*** Extracted records Section Begins ***
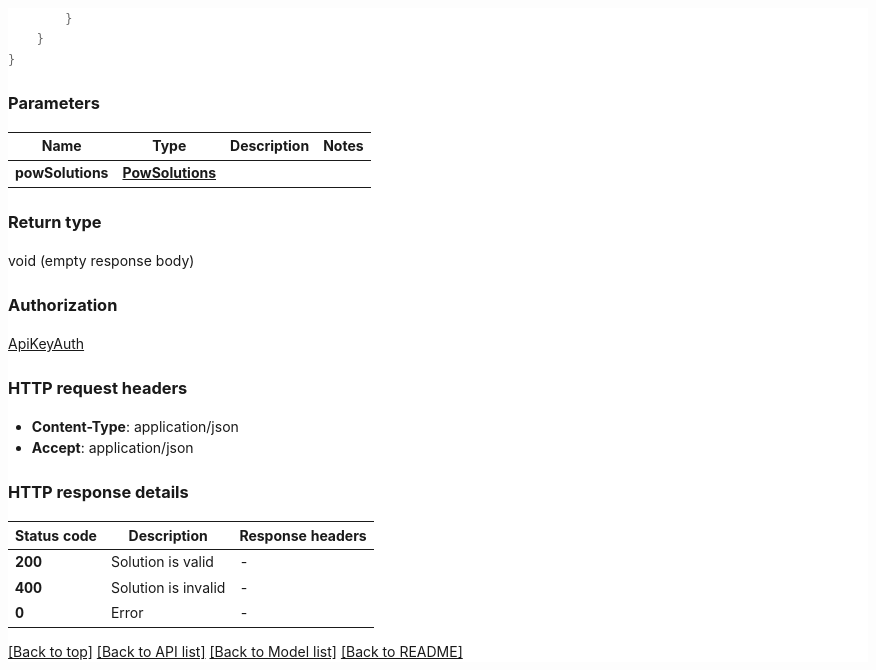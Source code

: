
 ```csharp
        }
    }
}
```

### Parameters

Name | Type | Description  | Notes
------------- | ------------- | ------------- | -------------
 **powSolutions** | [**PowSolutions**](PowSolutions.md)|  | 

### Return type

void (empty response body)

### Authorization

[ApiKeyAuth](../README.md#ApiKeyAuth)

### HTTP request headers

 - **Content-Type**: application/json
 - **Accept**: application/json


### HTTP response details
| Status code | Description | Response headers |
|-------------|-------------|------------------|
| **200** | Solution is valid |  -  |
| **400** | Solution is invalid |  -  |
| **0** | Error |  -  |

[[Back to top]](#) [[Back to API list]](../README.md#documentation-for-api-endpoints) [[Back to Model list]](../README.md#documentation-for-models) [[Back to README]](../README.md)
*** Extracted records Section Ends ***
▸ To do
Only the records, copied exactly and without pictures, should make up the answer.

▸ Answer to this problem
Source code

:
 ```csharp
        }
    }
}
```

### Parameters

Name | Type | Description  | Notes
------------- | ------------- | ------------- | -------------
 **powSolutions** | [**PowSolutions**](PowSolutions.md)|  | 

### Return type

void (empty response body)

### Authorization

[ApiKeyAuth](../README.md#ApiKeyAuth)

### HTTP request headers

 - **Content-Type**: application/json
 - **Accept**: application/json


### HTTP response details
| Status code | Description | Response headers |
|-------------|-------------|------------------|
| **200** | Solution is valid |  -  |
| **400** | Solution is invalid |  -  |
| **0** | Error |  -  |

[[Back to top]](#) [[Back to API list]](../README.md#documentation-for-api-endpoints) [[Back to Model list]](../README.md#documentation-for-models) [[Back to README]](../README.md)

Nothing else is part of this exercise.